### GIVEN ENTRIES:

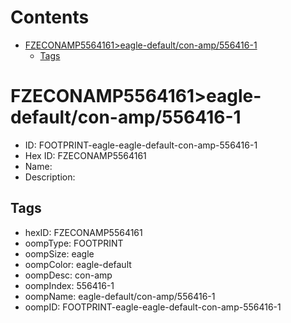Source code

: 



Contents
========

* [FZECONAMP5564161>eagle-default/con-amp/556416-1](#fzeconamp5564161eagle-defaultcon-amp556416-1)
	* [Tags](#tags)

# FZECONAMP5564161>eagle-default/con-amp/556416-1

- ID: FOOTPRINT-eagle-eagle-default-con-amp-556416-1
- Hex ID: FZECONAMP5564161
- Name: 
- Description: 

## Tags

- hexID: FZECONAMP5564161
- oompType: FOOTPRINT
- oompSize: eagle
- oompColor: eagle-default
- oompDesc: con-amp
- oompIndex: 556416-1
- oompName: eagle-default/con-amp/556416-1
- oompID: FOOTPRINT-eagle-eagle-default-con-amp-556416-1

### ACTIVITY:
Write out every record above exactly as it stands, but leave out the pictures.

### TASK ANSWER:
Source code

: 



Contents
========

* [FZECONAMP5564161>eagle-default/con-amp/556416-1](#fzeconamp5564161eagle-defaultcon-amp556416-1)
	* [Tags](#tags)

# FZECONAMP5564161>eagle-default/con-amp/556416-1

- ID: FOOTPRINT-eagle-eagle-default-con-amp-556416-1
- Hex ID: FZECONAMP5564161
- Name: 
- Description: 

## Tags

- hexID: FZECONAMP5564161
- oompType: FOOTPRINT
- oompSize: eagle
- oompColor: eagle-default
- oompDesc: con-amp
- oompIndex: 556416-1
- oompName: eagle-default/con-amp/556416-1
- oompID: FOOTPRINT-eagle-eagle-default-con-amp-556416-1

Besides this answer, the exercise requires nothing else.